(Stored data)
=== Section Start ===
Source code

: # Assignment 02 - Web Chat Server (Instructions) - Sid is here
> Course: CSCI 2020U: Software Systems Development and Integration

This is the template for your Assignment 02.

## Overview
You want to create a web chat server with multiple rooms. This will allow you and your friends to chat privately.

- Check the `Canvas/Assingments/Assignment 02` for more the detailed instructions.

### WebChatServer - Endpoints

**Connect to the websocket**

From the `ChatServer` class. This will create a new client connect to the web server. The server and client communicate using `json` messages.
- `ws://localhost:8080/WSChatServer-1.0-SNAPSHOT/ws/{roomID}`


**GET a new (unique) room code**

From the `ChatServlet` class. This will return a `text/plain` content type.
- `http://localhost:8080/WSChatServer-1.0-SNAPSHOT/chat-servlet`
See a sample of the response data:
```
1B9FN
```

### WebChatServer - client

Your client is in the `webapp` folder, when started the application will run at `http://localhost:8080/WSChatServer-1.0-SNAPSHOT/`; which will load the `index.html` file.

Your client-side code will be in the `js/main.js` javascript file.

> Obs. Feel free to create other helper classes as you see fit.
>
=== Section End ===
# Directions for this task
Determine how many lines of the data include the word "WSChatServer". Reply with the count and no other text.

# Result of this task
3